YOUR GOAL
From the line that includes "网格列表表尾或者表头中的次要文本可以右对齐或左对齐。" to the last line of the records, inclusive, repeat each line exactly.

DATA FOR PROCESSING
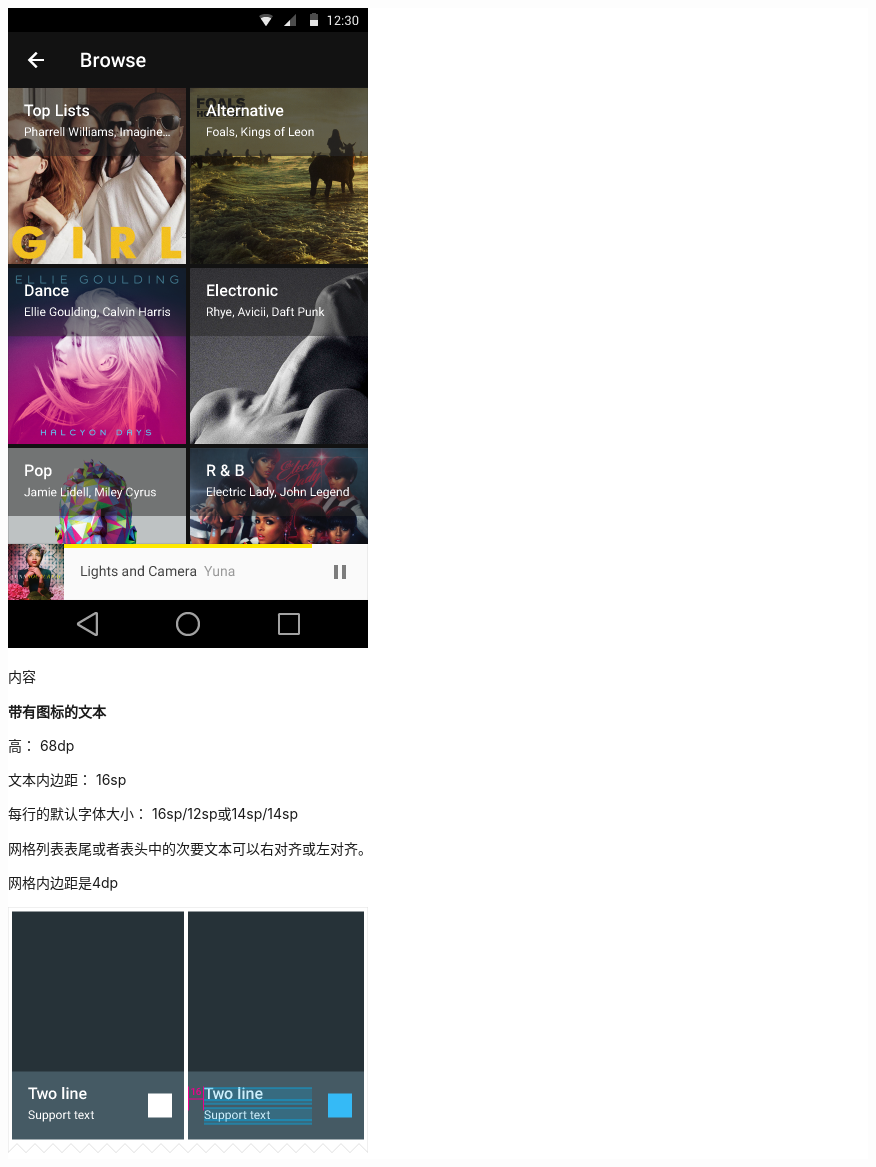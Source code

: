 ![](images/components-grids-keylines-TwoLineGrid_02_large_mdpi.png)


内容

**带有图标的文本**

高： 68dp

文本内边距： 16sp

每行的默认字体大小： 16sp/12sp或14sp/14sp

网格列表表尾或者表头中的次要文本可以右对齐或左对齐。

网格内边距是4dp


![](images/components-grids-keylines-TwoLineGrid_03a_large_mdpi.png)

SOLUTION BELOW
网格列表表尾或者表头中的次要文本可以右对齐或左对齐。

网格内边距是4dp


![](images/components-grids-keylines-TwoLineGrid_03a_large_mdpi.png)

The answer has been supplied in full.